Quando dizíamos que o túnel só existiria se nevasse em Santos, estávamos fabricando resistência em forma de riso.
O que se ergue agora não é apenas uma obra viária. É um elo entre territórios distintos: o centro histórico, guardião de armazéns e memórias, e Vicente de Carvalho, bairro pulsante do Guarujá, onde o comércio borbulha e o aeroporto anuncia movimento.
Não deixa de ser simbólico que leve o nome de um poeta, aquele que viu no mar a metáfora da luta incessante. A travessia de hoje cumpre um sonho de gerações.

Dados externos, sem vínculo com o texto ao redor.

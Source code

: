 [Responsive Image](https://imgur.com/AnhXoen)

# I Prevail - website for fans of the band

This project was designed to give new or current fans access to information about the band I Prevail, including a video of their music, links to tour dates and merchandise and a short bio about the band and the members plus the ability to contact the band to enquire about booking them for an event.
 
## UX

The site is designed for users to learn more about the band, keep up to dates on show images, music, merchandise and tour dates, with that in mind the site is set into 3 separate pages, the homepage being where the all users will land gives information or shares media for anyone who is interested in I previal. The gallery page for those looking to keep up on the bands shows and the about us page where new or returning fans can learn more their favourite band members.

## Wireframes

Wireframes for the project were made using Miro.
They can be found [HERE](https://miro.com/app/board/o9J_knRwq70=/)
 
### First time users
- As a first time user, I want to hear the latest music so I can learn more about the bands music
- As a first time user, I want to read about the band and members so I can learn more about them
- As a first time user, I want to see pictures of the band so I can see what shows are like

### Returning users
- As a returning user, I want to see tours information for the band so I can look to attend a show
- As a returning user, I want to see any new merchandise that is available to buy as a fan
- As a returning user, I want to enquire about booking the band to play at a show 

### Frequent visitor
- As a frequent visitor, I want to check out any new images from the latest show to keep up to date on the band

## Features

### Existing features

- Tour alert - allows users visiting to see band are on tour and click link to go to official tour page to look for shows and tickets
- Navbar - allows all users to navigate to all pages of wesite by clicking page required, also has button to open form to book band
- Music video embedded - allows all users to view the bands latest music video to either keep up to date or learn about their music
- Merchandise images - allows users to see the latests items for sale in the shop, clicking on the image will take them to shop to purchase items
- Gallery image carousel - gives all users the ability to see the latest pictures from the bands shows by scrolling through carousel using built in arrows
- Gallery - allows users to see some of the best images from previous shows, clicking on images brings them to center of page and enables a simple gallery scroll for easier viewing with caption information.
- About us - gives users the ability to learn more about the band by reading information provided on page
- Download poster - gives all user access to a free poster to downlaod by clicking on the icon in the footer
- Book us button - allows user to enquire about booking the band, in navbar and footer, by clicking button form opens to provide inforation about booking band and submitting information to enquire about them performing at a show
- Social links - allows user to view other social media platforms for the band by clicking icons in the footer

Mas há um custo que não cabe em planilhas. Cada avanço da escavação toca manguezais, afeta modos de vida, reorganiza a paisagem e exige cuidado. Não basta desenhar galerias para veículos.
É preciso garantir que o projeto se transforme em compromisso social e ambiental.
O túnel só será verdadeiro se nascer como pacto metropolitano, respeitando memórias, famílias e ecossistemas.
O maior feito talvez não esteja no instante em que a primeira claridade atravessar a galeria recém-aberta.
Estará no gesto coletivo de não desistir, de manter acesa a crença em meio a marés políticas e esperas alongadas. Persistir foi, até aqui, a maior engenharia.
Enquanto aguardamos, seguimos com o riso cauteloso e a esperança teimosa.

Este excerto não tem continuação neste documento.